Our failure to recover adequately on claims against project owners for payment could have a material effect on us.

        We occasionally bring claims against project owners for additional cost exceeding the contract price or for amounts not included in the original contract price. These types of claims occur due to matters such as owner-caused delays or changes from the initial project scope, which result in additional cost, both direct and indirect. Often, these claims can be the subject of lengthy arbitration or litigation proceedings, and it is often difficult to accurately predict when these claims will be fully resolved. When these types of events occur and unresolved claims are pending, we may invest significant working capital in projects to cover cost overruns pending the resolution of the relevant claims. A failure to promptly recover on these types of claims could have a material adverse impact on our liquidity and financial results.

We have international operations that are subject to foreign economic and political uncertainties. Unexpected and adverse changes in the foreign countries in which we operate could result in project disruptions, increased cost and potential losses.

        Our business is subject to fluctuations in demand and to changing domestic and international economic and political conditions which are beyond our control. As of December 31, 2009, approximately 62 percent of our projected backlog consisted of revenue to be derived from projects and services to be completed outside the United States.

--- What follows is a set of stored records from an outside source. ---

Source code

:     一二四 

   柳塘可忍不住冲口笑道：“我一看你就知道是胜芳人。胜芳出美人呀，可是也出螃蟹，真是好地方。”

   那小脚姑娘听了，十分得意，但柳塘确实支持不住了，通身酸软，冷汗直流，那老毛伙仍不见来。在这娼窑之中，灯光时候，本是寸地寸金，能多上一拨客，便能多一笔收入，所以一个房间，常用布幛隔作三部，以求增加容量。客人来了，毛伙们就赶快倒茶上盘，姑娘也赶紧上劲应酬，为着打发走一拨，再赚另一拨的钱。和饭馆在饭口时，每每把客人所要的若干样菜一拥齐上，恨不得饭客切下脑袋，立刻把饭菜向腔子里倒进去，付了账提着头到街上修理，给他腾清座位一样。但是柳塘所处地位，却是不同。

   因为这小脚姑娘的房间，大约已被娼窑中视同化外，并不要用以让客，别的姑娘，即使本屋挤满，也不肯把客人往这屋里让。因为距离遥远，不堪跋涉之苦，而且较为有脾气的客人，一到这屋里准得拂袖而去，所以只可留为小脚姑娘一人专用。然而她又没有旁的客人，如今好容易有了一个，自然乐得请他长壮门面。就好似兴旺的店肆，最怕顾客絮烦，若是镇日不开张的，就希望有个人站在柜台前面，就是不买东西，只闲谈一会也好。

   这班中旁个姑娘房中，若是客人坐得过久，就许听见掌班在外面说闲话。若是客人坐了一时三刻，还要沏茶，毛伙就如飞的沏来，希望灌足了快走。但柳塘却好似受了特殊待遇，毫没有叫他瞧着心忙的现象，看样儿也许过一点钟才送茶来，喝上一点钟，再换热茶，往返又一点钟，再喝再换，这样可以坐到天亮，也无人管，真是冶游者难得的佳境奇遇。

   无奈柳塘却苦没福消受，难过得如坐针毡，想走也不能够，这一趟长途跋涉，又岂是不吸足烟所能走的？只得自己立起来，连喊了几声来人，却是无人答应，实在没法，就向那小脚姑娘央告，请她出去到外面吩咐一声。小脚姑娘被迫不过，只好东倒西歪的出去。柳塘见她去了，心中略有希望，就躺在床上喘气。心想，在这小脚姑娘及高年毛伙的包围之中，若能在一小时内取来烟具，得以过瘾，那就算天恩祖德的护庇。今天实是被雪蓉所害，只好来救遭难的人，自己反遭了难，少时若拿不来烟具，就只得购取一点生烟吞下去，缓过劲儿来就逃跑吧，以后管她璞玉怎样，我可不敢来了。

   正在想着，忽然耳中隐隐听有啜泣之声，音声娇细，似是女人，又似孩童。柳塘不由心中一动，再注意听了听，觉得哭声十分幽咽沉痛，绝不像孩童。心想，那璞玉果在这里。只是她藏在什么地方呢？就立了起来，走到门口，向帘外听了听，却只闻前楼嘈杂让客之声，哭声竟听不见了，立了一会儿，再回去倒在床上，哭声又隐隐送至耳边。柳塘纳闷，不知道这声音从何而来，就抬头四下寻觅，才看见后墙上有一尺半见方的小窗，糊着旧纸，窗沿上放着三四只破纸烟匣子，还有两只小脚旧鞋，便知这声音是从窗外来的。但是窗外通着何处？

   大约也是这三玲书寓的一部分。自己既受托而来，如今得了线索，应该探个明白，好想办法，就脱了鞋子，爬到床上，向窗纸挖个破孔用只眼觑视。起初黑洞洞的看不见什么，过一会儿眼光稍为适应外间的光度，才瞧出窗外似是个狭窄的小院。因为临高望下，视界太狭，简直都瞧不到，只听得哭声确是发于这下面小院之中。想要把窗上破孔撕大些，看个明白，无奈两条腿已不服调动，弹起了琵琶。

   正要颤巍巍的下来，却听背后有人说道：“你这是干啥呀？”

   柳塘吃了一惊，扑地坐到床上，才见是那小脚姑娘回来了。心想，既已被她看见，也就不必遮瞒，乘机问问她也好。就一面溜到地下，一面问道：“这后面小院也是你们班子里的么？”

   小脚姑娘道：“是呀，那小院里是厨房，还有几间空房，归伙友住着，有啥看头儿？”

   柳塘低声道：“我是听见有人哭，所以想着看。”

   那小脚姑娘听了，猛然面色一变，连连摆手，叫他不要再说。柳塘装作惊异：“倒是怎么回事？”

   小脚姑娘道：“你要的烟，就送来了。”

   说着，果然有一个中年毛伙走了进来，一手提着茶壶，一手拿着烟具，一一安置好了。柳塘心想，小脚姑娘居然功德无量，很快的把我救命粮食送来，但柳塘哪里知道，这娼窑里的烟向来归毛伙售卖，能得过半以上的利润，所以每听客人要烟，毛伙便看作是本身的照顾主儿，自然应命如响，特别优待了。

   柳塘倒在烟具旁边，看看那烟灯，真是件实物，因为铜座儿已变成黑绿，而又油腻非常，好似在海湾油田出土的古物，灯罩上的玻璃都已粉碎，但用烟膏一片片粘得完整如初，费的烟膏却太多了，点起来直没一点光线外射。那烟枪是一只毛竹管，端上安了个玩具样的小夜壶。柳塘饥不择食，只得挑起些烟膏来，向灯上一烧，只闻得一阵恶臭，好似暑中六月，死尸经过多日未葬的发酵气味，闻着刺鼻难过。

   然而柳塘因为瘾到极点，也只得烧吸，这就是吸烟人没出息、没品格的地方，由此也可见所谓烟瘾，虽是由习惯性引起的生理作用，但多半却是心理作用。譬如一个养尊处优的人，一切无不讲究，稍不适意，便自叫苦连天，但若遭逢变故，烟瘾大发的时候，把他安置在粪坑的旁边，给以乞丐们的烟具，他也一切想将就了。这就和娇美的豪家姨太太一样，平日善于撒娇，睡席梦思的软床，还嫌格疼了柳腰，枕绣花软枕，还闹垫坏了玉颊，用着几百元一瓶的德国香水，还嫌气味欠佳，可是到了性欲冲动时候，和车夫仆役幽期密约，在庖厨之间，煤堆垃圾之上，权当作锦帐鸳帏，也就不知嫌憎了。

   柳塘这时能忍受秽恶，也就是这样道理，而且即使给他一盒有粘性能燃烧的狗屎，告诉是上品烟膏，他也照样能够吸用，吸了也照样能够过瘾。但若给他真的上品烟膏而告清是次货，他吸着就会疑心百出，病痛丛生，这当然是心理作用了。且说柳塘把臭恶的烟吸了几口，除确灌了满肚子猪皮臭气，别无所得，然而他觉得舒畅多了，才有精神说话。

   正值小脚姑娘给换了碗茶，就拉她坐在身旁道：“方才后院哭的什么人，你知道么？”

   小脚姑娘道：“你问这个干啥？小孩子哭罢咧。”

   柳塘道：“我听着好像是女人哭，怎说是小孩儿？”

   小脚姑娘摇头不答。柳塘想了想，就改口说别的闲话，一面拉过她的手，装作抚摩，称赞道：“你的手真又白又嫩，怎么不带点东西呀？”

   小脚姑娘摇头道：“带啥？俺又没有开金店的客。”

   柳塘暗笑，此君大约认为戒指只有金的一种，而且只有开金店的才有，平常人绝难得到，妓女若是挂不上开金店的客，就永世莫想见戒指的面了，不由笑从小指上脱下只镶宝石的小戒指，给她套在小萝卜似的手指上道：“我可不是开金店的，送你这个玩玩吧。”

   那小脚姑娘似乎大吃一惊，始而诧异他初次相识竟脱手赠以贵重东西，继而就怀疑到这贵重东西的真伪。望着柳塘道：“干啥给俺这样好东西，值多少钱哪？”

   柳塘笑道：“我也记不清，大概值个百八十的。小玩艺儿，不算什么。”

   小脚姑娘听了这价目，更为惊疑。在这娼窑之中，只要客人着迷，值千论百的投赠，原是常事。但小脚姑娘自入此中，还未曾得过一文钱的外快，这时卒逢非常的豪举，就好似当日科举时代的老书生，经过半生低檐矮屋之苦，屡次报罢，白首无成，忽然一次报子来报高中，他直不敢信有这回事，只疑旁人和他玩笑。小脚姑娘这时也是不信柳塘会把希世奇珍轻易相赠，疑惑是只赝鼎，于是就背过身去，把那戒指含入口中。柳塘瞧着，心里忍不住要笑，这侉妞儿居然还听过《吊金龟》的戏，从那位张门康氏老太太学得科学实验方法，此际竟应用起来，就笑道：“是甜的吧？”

We expect that a significant portion of our revenue and profits will continue to come from international projects for the foreseeable future.

        Operating in the international marketplace exposes us to a number of special risks including:

    abrupt changes in foreign government policies and regulations;

    embargoes;

    trade restrictions;

    tax increases;

    currency exchange rate fluctuations;

    changes in labor conditions and difficulties in staffing and managing international operations;

    U.S. government policies; and

    international hostilities.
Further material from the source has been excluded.